Alina Perera Robbio
La Calle del Medio No. 16
Como un parte aguas que de un lado ha desatado detractores y del otro cómplices, «Diana», la más reciente telenovela cubana, es una realidad en el espacio estelar de la noche, ese que desde hace tantos años asociamos en la Isla con el momento de refrescar las pupilas y aflojar las tensiones del día.
Las opiniones más recurrentes entre quienes rechazan la propuesta tienen que ver con una incómoda sobredosis de angustia si se sientan frente al televisor: para qué más de lo mismo —piensan no pocos—, si con el bregar cotidiano se tiene más que suficiente… Desde otro flanco de insatisfacciones otros apuntan, por ejemplo, a los rápidos movimientos de cámara, y a unos encuadres que huelen demasiado a obra experimental.
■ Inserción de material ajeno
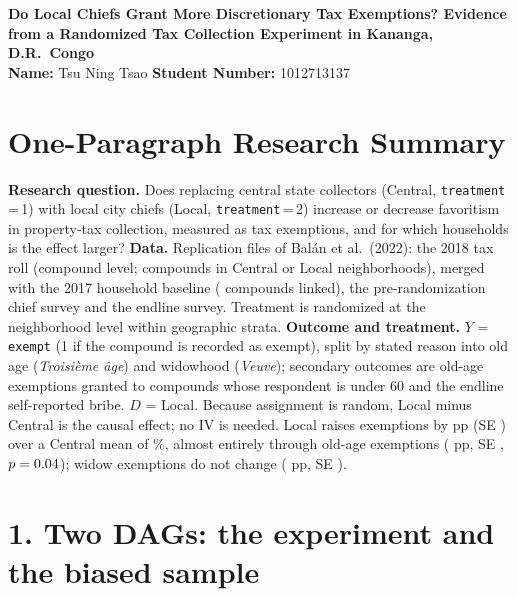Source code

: \documentclass[11pt]{article}
\begin{document}
\begin{center}
{\large\bfseries Do Local Chiefs Grant More Discretionary Tax Exemptions? Evidence from a Randomized Tax Collection Experiment in Kananga, D.R.\ Congo}\\[6pt]
\textbf{Name:} Tsu Ning Tsao \qquad \textbf{Student Number:} 1012713137
\end{center}

\section*{One-Paragraph Research Summary}
\textbf{Research question.} Does replacing central state collectors (Central, \texttt{treatment}\,=\,1) with local city chiefs (Local, \texttt{treatment}\,=\,2) increase or decrease favoritism in property-tax collection, measured as tax exemptions, and for which households is the effect larger? \textbf{Data.} Replication files of Bal\'an et al.\ (2022): the 2018 tax roll (compound level; \Nall{} compounds in \Nnb{} Central or Local neighborhoods), merged with the 2017 household baseline (\Nlinked{} compounds linked), the pre-randomization chief survey and the endline survey. Treatment is randomized at the neighborhood level within geographic strata. \textbf{Outcome and treatment.} $Y$ = \texttt{exempt} (1 if the compound is recorded as exempt), split by stated reason into old age (\emph{Troisi\`eme \^age}) and widowhood (\emph{Veuve}); secondary outcomes are old-age exemptions granted to compounds whose respondent is under 60 and the endline self-reported bribe. $D$ = Local. Because assignment is random, Local minus Central is the causal effect; no IV is needed. Local raises exemptions by \Eexempt{} pp (SE \SEexempt) over a Central mean of \Mexempt\%, almost entirely through old-age exemptions (\Eold{} pp, SE \SEold, $p=\Pold$); widow exemptions do not change (\Ewid{} pp, SE \SEwid).

\section*{1. Two DAGs: the experiment and the biased sample}
\end{document}
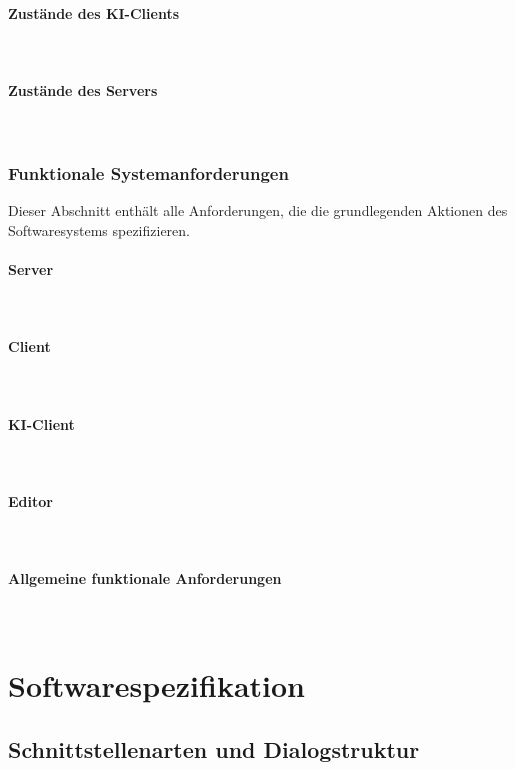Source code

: \documentclass{uulm-assignment}
\begin{document}
\paragraph{Zustände des KI-Clients} \mbox{}\\

\paragraph{Zustände des Servers} \mbox{}\\


\clearpage
\subsubsection{Funktionale Systemanforderungen}
Dieser Abschnitt enthält alle Anforderungen, die die grundlegenden Aktionen des Softwaresystems spezifizieren.
\paragraph{Server} \mbox{}\\

\paragraph{Client} \mbox{}\\

\paragraph{KI-Client} \mbox{}\\

\paragraph{Editor} \mbox{}\\

\paragraph{Allgemeine funktionale Anforderungen} \mbox{}\\


\clearpage
\section{Softwarespezifikation}
\subsection{Schnittstellenarten und Dialogstruktur}
\end{document}

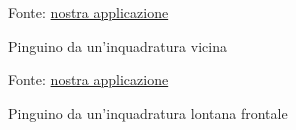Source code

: \documentclass[crop=false, class=book]{standalone}
\begin{document}
	
	\clearpage
	\begin{figure}
			\centering
			{Fonte: \url{nostra applicazione}}
			\caption{Pinguino da un'inquadratura vicina}
			\label{fig: pinguino vicino}
	\end{figure}
	
	\begin{figure}
			\centering
			{Fonte: \url{nostra applicazione}}
			\caption{Pinguino da un'inquadratura lontana frontale}
			\label{fig: pinguino lontano1}
	\end{figure}
	
\end{document}
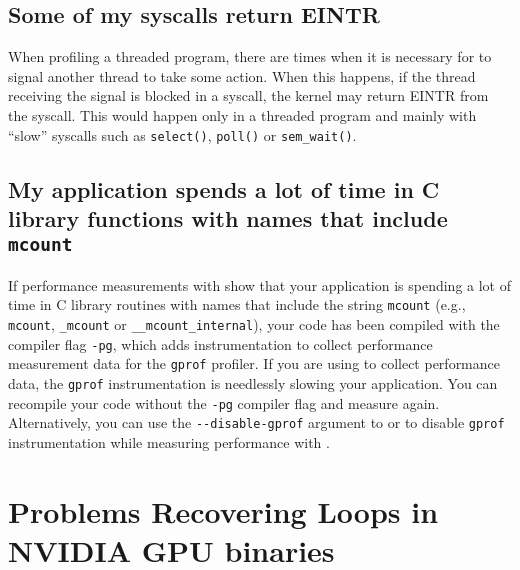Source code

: \documentclass[11pt,twoside,letterpaper]{report}
\begin{document}

\subsection{Some of my syscalls return EINTR}

When profiling a threaded program, there are times when it is
necessary for \hpcrun{} to signal another thread to take some action.
When this happens, if the thread receiving the signal is blocked in a
syscall, the kernel may return EINTR from the syscall.  This would
happen only in a threaded program and mainly with ``slow'' syscalls
such as {\tt select()}, {\tt poll()} or {\tt sem\_wait()}.



\subsection{My application spends a lot of time in C library functions with names that include {\tt mcount}}

If performance measurements with \HPCToolkit{} show that your
application is spending a lot of time in C library routines with
names that include the string {\tt mcount} (e.g., \verb|mcount|, \verb|_mcount| or
\verb|__mcount_internal|), your code has been compiled with the compiler
flag \verb|-pg|, which adds instrumentation to collect performance
measurement data for the \verb|gprof| profiler.  If you are using
\HPCToolkit{} to collect performance data, the \verb|gprof| instrumentation
is needlessly slowing your application. You can recompile your code without the
\verb|-pg| compiler flag and measure again. Alternatively, you can use the \verb|--disable-gprof|
argument to \hpcrun{} or \hpclink{} to disable \verb|gprof| instrumentation while 
measuring performance with \HPCToolkit{}.

\section{Problems Recovering Loops in NVIDIA GPU binaries}
\label{section:hpcstruct-cubin}
\end{document}
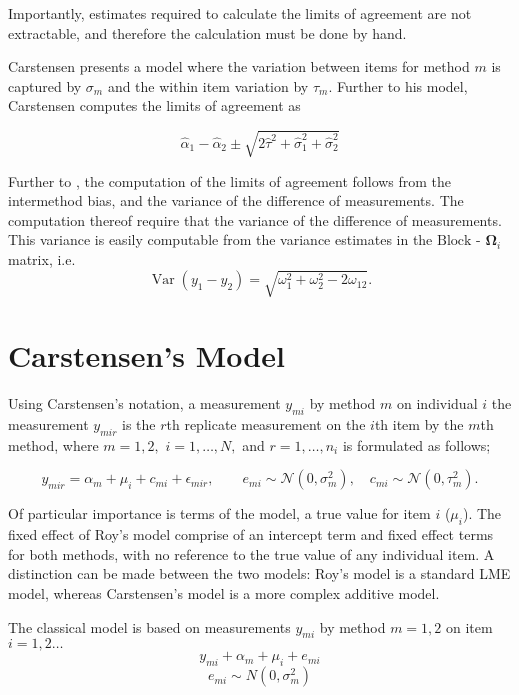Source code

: \documentclass[12pt, a4paper]{report}
\theoremstyle{plain}
\theoremstyle{definition}
\theoremstyle{remark}
\begin{document}
	Importantly, estimates required to calculate the limits of agreement are not extractable, and therefore the calculation must be done by hand.
	
	
	Carstensen presents a model where the variation between items for
	method $m$ is captured by $\sigma_m$ and the within item variation
	by $\tau_m$. 	Further to his model, Carstensen computes the limits of agreement
	as
	
	\[
	\hat{\alpha}_1 - \hat{\alpha}_2 \pm \sqrt{2 \hat{\tau}^2 +
		\hat{\sigma}^2_1 + \hat{\sigma}^2_2}
	\]
	
	Further to \citet{BA86}, the computation of the limits of agreement follows from the intermethod bias, and the variance of the difference of measurements. 	The computation thereof require that the variance of the difference of measurements. This variance is easily computable from the  variance estimates in the ${\mbox{Block - }\boldsymbol \Omega_{i}}$ matrix, i.e.
	\[
	\operatorname{Var}(y_1 - y_2) = \sqrt{ \omega^2_1 + \omega^2_2 - 2\omega_{12}}.
	\]
\section{Carstensen's Model}


Using Carstensen's notation, a measurement $y_{mi}$ by method $m$ on individual $i$ the measurement $y_{mir} $ is the $r$th replicate measurement on the $i$th item by the $m$th method, where $m=1,2,$ $i=1,\ldots,N,$ and $r = 1,\ldots,n_i$ is formulated as follows;

\begin{equation}
y_{mir}  = \alpha_{m} + \mu_{i} + c_{mi} + \epsilon_{mir}, \qquad  e_{mi}
\sim \mathcal{N}(0,\sigma^{2}_{m}), \quad c_{mi} \sim \mathcal{N}(0,\tau^{2}_{m}).
\end{equation}

Of particular importance is terms of the model, a true value for item $i$ ($\mu_{i}$).  The fixed effect of Roy's model comprise of an intercept term and fixed effect terms for both methods, with no reference to the true value of any individual item. A distinction can be made between the two models: Roy's model is a standard LME model, whereas Carstensen's model is a more complex additive model.

The classical model is based on measurements $y_{mi}$
by method $m=1,2$ on item $i = 1,2 \ldots$
\[y_{mi} + \alpha_{m} + \mu_{i} + e_{mi}\]
\[e_{mi} \sim N(0,\sigma^2_m)\]
\end{document}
Los que están con «Diana» se han colgado de su audacia temática; se maravillan de cómo la realidad ha sido atrapada y luego compartida sin atenuantes ni algodones, con una pulsación que es exactamente la de la vida nuestra. Pasan incluso por encima de alguna que otra arista formal a la que puedan no estar acostumbrados como espectadores, para esperar pacientemente ese instante en que alguna verdad cae como mazazo sobre ellos y provoca el asentimiento grave, la confesión casi al borde de las lágrimas: «Es la verdad; la pura verdad…». O una frase de consuelo: «No estoy tan mal como ellos…».
Lo cierto es que, entre los que dicen rotundos «yo no la veo», y quienes entusiastamente afirman no perdérsela pues «está durísima», hay un umbral más reflexivo, y por tanto de mayor hondura, donde se ubican quienes no se dejan cegar por la pasión y así pueden disfrutar mientras advierten más de una sutileza usada por los creadores durante la confección del producto audiovisual.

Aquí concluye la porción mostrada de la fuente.